The admin panel was the approval gate before any agent went live. Teams submitted their YAML config and tool files. An admin reviewed them — is this agent actually needed? Is it using the shared MCP servers and tools that already exist, or has the team reimplemented something from scratch? Does the tool list make sense for the declared purpose? Is the system prompt doing something the framework isn’t designed to support?

Only after that review did the admin trigger the deployment. Teams couldn’t deploy their own agents. That constraint was intentional.

It meant every agent in the portal had passed review by someone who understood the framework. The discovery registry wasn’t just a list of things that were running — it was a list of things that were supposed to be running. That distinction mattered more as the number of teams grew.

The rejection conversation also turned out to be useful. When we told a team “this doesn’t need an agent, here’s a simpler approach,” it was often the first time anyone had asked whether an agent was the right tool for that specific problem. The admin review created a forcing function for that question.

What This Changed

The portal started as a UI wrapper around a JSON endpoint. By the time it was fully built, it had become three different things depending on who was using it.

For teams discovering agents for the first time, it was a testbed. Not documentation, not a spec — a place to type a real question and see whether the agent handled it. Half an hour in the chat panel told them more than an afternoon of reading would have.

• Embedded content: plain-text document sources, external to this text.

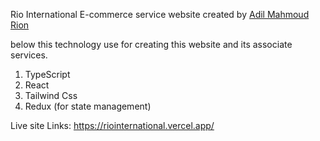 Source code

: Rio International E-commerce service website created by <a href="http://www.adilrion.vercel.app">Adil Mahmoud Rion</a>

below this technology use for creating this website and its associate services.

1. TypeScript
2. React
3. Tailwind Css
4. Redux (for state management)

Live site Links: https://riointernational.vercel.app/
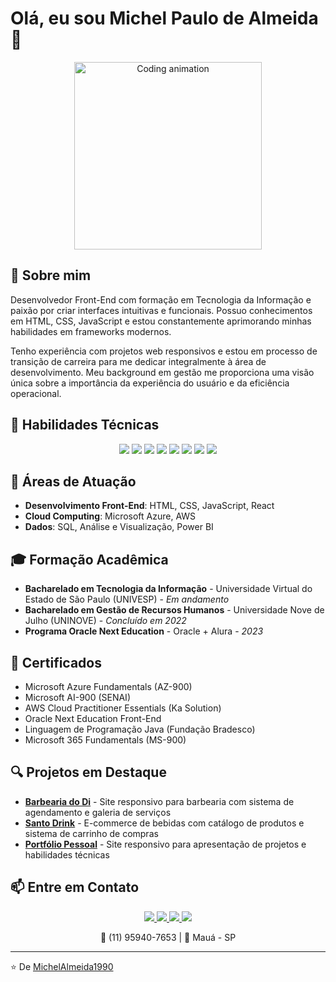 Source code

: # Olá, eu sou Michel Paulo de Almeida 👋

<div align="center">
  <img src="https://media.giphy.com/media/qgQUggAC3Pfv687qPC/giphy.gif" alt="Coding animation" width="300">
</div>

## 💫 Sobre mim
Desenvolvedor Front-End com formação em Tecnologia da Informação e paixão por criar interfaces intuitivas e funcionais. Possuo conhecimentos em HTML, CSS, JavaScript e estou constantemente aprimorando minhas habilidades em frameworks modernos.

Tenho experiência com projetos web responsivos e estou em processo de transição de carreira para me dedicar integralmente à área de desenvolvimento. Meu background em gestão me proporciona uma visão única sobre a importância da experiência do usuário e da eficiência operacional.

## 🚀 Habilidades Técnicas
<div align="center">
  <img src="https://img.shields.io/badge/HTML5-E34F26?style=for-the-badge&logo=html5&logoColor=white">
  <img src="https://img.shields.io/badge/CSS3-1572B6?style=for-the-badge&logo=css3&logoColor=white">
  <img src="https://img.shields.io/badge/JavaScript-F7DF1E?style=for-the-badge&logo=javascript&logoColor=black">
  <img src="https://img.shields.io/badge/React-20232A?style=for-the-badge&logo=react&logoColor=61DAFB">
  <img src="https://img.shields.io/badge/Java-ED8B00?style=for-the-badge&logo=java&logoColor=white">
  <img src="https://img.shields.io/badge/Microsoft_Azure-0089D6?style=for-the-badge&logo=microsoft-azure&logoColor=white">
  <img src="https://img.shields.io/badge/AWS-232F3E?style=for-the-badge&logo=amazon-aws&logoColor=white">
  <img src="https://img.shields.io/badge/GitHub-100000?style=for-the-badge&logo=github&logoColor=white">
</div>

## 💼 Áreas de Atuação
- **Desenvolvimento Front-End**: HTML, CSS, JavaScript, React
- **Cloud Computing**: Microsoft Azure, AWS
- **Dados**: SQL, Análise e Visualização, Power BI

## 🎓 Formação Acadêmica
- **Bacharelado em Tecnologia da Informação** - Universidade Virtual do Estado de São Paulo (UNIVESP) - _Em andamento_
- **Bacharelado em Gestão de Recursos Humanos** - Universidade Nove de Julho (UNINOVE) - _Concluído em 2022_
- **Programa Oracle Next Education** - Oracle + Alura - _2023_

## 📜 Certificados
- Microsoft Azure Fundamentals (AZ-900)
- Microsoft AI-900 (SENAI)
- AWS Cloud Practitioner Essentials (Ka Solution)
- Oracle Next Education Front-End
- Linguagem de Programação Java (Fundação Bradesco)
- Microsoft 365 Fundamentals (MS-900)

## 🔍 Projetos em Destaque
- [**Barbearia do Di**](https://barbearia-do-di.vercel.app) - Site responsivo para barbearia com sistema de agendamento e galeria de serviços
- [**Santo Drink**](https://michelalmeida1990.github.io/SITE-DE-BEBIDAS-DO-SANTO/) - E-commerce de bebidas com catálogo de produtos e sistema de carrinho de compras
- [**Portfólio Pessoal**](https://michelalmeida1990.github.io/Portfolio-Profissional/) - Site responsivo para apresentação de projetos e habilidades técnicas

## 📫 Entre em Contato
<div align="center">
  <a href="mailto:michelpaulo06@hotmail.com">
    <img src="https://img.shields.io/badge/Email-D14836?style=for-the-badge&logo=gmail&logoColor=white">
  </a>
  <a href="https://www.linkedin.com/in/michel-paulo-de-almeida/">
    <img src="https://img.shields.io/badge/LinkedIn-0077B5?style=for-the-badge&logo=linkedin&logoColor=white">
  </a>
  <a href="https://github.com/MichelAlmeida1990">
    <img src="https://img.shields.io/badge/GitHub-100000?style=for-the-badge&logo=github&logoColor=white">
  </a>
  <a href="https://www.instagram.com/michel.almeida1990">
    <img src="https://img.shields.io/badge/Instagram-E4405F?style=for-the-badge&logo=instagram&logoColor=white">
  </a>
</div>

<div align="center">
  <p>📱 (11) 95940-7653 | 📍 Mauá - SP</p>
</div>

---

⭐️ De [MichelAlmeida1990](https://github.com/MichelAlmeida1990)
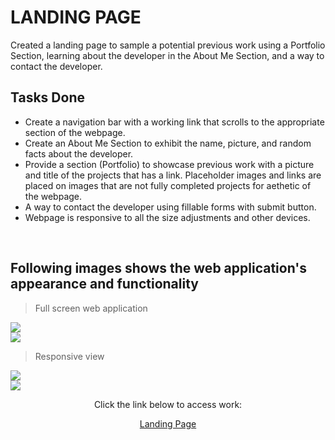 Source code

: # LANDING PAGE

Created a landing page to sample a potential previous work using a Portfolio Section, learning about the developer in the About Me Section, and a way to contact the developer.

## Tasks Done
* Create a navigation bar with a working link that scrolls to the appropriate section of the webpage.
* Create an About Me Section to exhibit the name, picture, and random facts about the developer.
* Provide a section (Portfolio) to showcase previous work with a picture and title of the projects that has a link. Placeholder images and links are placed on images that are not fully completed projects for aethetic of the webpage.
* A way to contact the developer using fillable forms with submit button.
* Webpage is responsive to all the size adjustments and other devices. 

<br>

## Following images shows the web application's appearance and functionality

> Full screen web application

<img src="landing-page-wide.png">

<br>

<img src="/Users/itsdenmac/Desktop/landing_page/images/landing-page-wide-01.png">

<br>

>Responsive view

<img src="/Users/itsdenmac/Desktop/landing_page/images/landing-page-narrow.png">

<br>

<img src="/Users/itsdenmac/Desktop/landing_page/images/landing-page-narrow-01.png">

<br>

<p align="center">
Click the link below to access work:
</p>

<p align="center">
<a href="#">Landing Page</a>
</p>


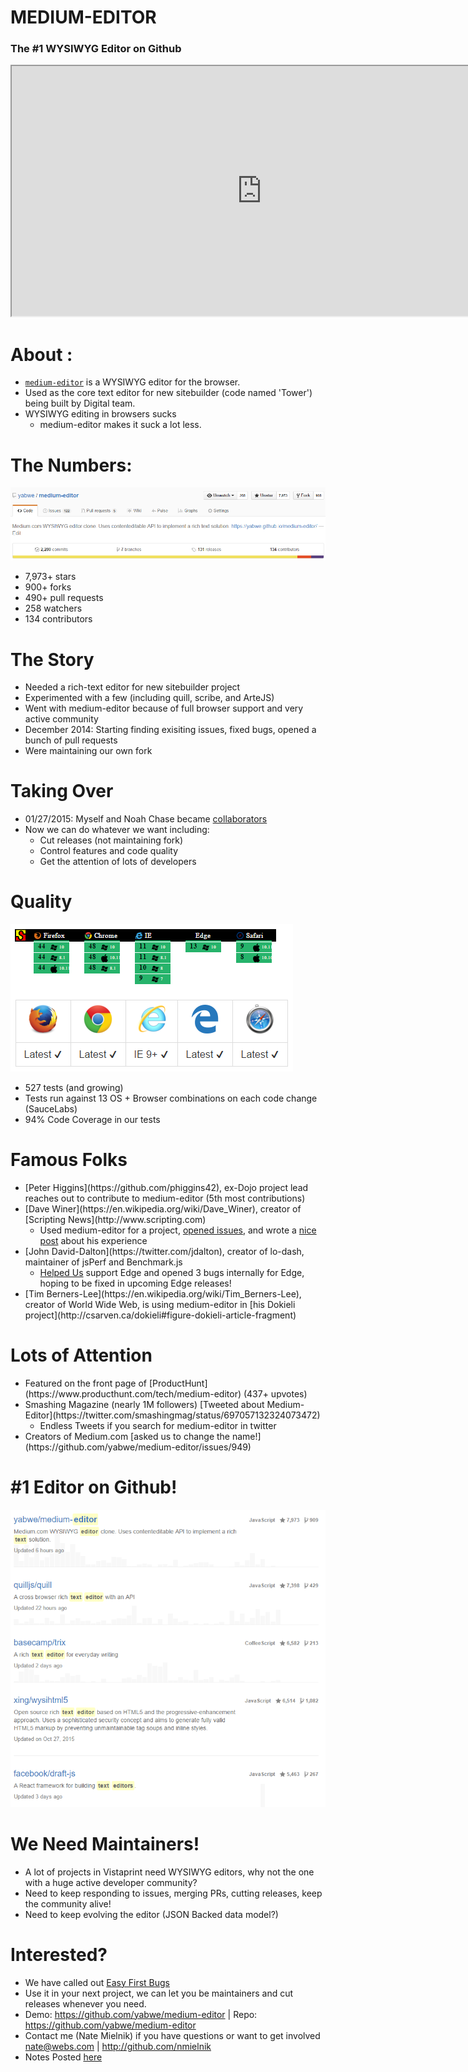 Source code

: # MEDIUM-EDITOR
### The #1 WYSIWYG Editor on Github
<iframe src="https://yabwe.github.io/medium-editor/" style="width: 800px; height: 400px;" ></iframe>



# About :

* [`medium-editor`](https://github.com/yabwe/medium-editor) is a WYSIWYG editor for the browser.
* Used as the core text editor for new sitebuilder (code named 'Tower') being built by Digital team.
* WYSIWYG editing in browsers sucks
  * medium-editor makes it suck a lot less.




# The Numbers:
!["Pretty Awesome Stats"](medium-editor/lightning-talk-03-22-16/images/stats.png)
* 7,973+ stars<!-- .element: class="fragment" -->
* 900+ forks<!-- .element: class="fragment" -->
* 490+ pull requests<!-- .element: class="fragment" -->
* 258 watchers<!-- .element: class="fragment" -->
* 134 contributors<!-- .element: class="fragment" -->




# The Story
* Needed a rich-text editor for new sitebuilder project
* Experimented with a few (including quill, scribe, and ArteJS)
* Went with medium-editor because of full browser support and very active community
* December 2014: Starting finding exisiting issues, fixed bugs, opened a bunch of pull requests
* Were maintaining our own fork



# Taking Over
* 01/27/2015: Myself and Noah Chase became [collaborators](https://github.com/daviferreira/medium-editor/commit/07641a41b8bd9499b8fa5f52d516979a249e5781)
* Now we can do whatever we want including:
  * Cut releases (not maintaining fork)<!-- .element: class="fragment" -->
  * Control features and code quality<!-- .element: class="fragment" -->
  * Get the attention of lots of developers<!-- .element: class="fragment" -->



# Quality
!["Browser Support and Code Coverage"](medium-editor/lightning-talk-03-22-16/images/quality.png)
* 527 tests (and growing)
* Tests run against 13 OS + Browser combinations on each code change (SauceLabs)
* 94% Code Coverage in our tests



# Famous Folks

* <!-- .element: class="fragment" -->[Peter Higgins](https://github.com/phiggins42), ex-Dojo project lead reaches out to contribute to medium-editor (5th most contributions)
* <!-- .element: class="fragment" -->[Dave Winer](https://en.wikipedia.org/wiki/Dave_Winer), creator of [Scripting News](http://www.scripting.com)
  * Used medium-editor for a project, [opened issues](https://github.com/yabwe/medium-editor/issues/737), and wrote a [nice post](http://myword.io/users/davewiner/essays/045.html) about his experience
* <!-- .element: class="fragment" -->[John David-Dalton](https://twitter.com/jdalton), creator of lo-dash, maintainer of jsPerf and Benchmark.js
  * [Helped Us](https://github.com/yabwe/medium-editor/issues/771#issuecomment-180613622) support Edge and opened 3 bugs internally for Edge, hoping to be fixed in upcoming Edge releases!
* <!-- .element: class="fragment" -->[Tim Berners-Lee](https://en.wikipedia.org/wiki/Tim_Berners-Lee), creator of World Wide Web, is using medium-editor in [his Dokieli project](http://csarven.ca/dokieli#figure-dokieli-article-fragment)



# Lots of Attention
* <!-- .element: class="fragment" -->Featured on the front page of [ProductHunt](https://www.producthunt.com/tech/medium-editor) (437+ upvotes)
* <!-- .element: class="fragment" -->Smashing Magazine (nearly 1M followers) [Tweeted about Medium-Editor](https://twitter.com/smashingmag/status/697057132324073472)
  * Endless Tweets if you search for medium-editor in twitter
* <!-- .element: class="fragment" -->Creators of Medium.com [asked us to change the name!](https://github.com/yabwe/medium-editor/issues/949)



# #1 Editor on Github!
!["Number one editor on Github"](medium-editor/lightning-talk-03-22-16/images/numberone.png)



# We Need Maintainers!
* A lot of projects in Vistaprint need WYSIWYG editors, why not the one with a huge active developer community?
* Need to keep responding to issues, merging PRs, cutting releases, keep the community alive!
* Need to keep evolving the editor (JSON Backed data model?)



# Interested?
* We have called out [Easy First Bugs](https://github.com/yabwe/medium-editor/issues?q=is%3Aopen+is%3Aissue+label%3A%22easy+first+bug%22)
* Use it in your next project, we can let you be maintainers and cut releases whenever you need.
* Demo: https://github.com/yabwe/medium-editor | Repo: https://github.com/yabwe/medium-editor
* Contact me (Nate Mielnik) if you have questions or want to get involved nate@webs.com | http://github.com/nmielnik
* Notes Posted [here](https://github.com/nmielnik/notes/tree/medium-editor-talk/medium-editor/lightning-talk-03-22-16)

Engineers debugging a slow or unexpected response found the event stream turned a black box into something legible. Tool call timings, LLM invocations, loop counts — things previously buried in server logs were now visible in the same window where they were asking questions.

For the platform team, the admin panel made the framework’s purpose enforceable. Standards written in a README are suggestions. An approval gate that teams have to pass through before deployment is a standard. The admin panel was where “we should all use shared tools” stopped being advice and became a requirement.

What Didn’t Change

What the portal didn’t change: teams still built agents that weren’t quite right for their use case, still occasionally ignored tools that already existed, still submitted things for review that turned out not to need an agent. That didn’t go away. What changed was that we could see it, catch it before it went live, and have a concrete conversation about it.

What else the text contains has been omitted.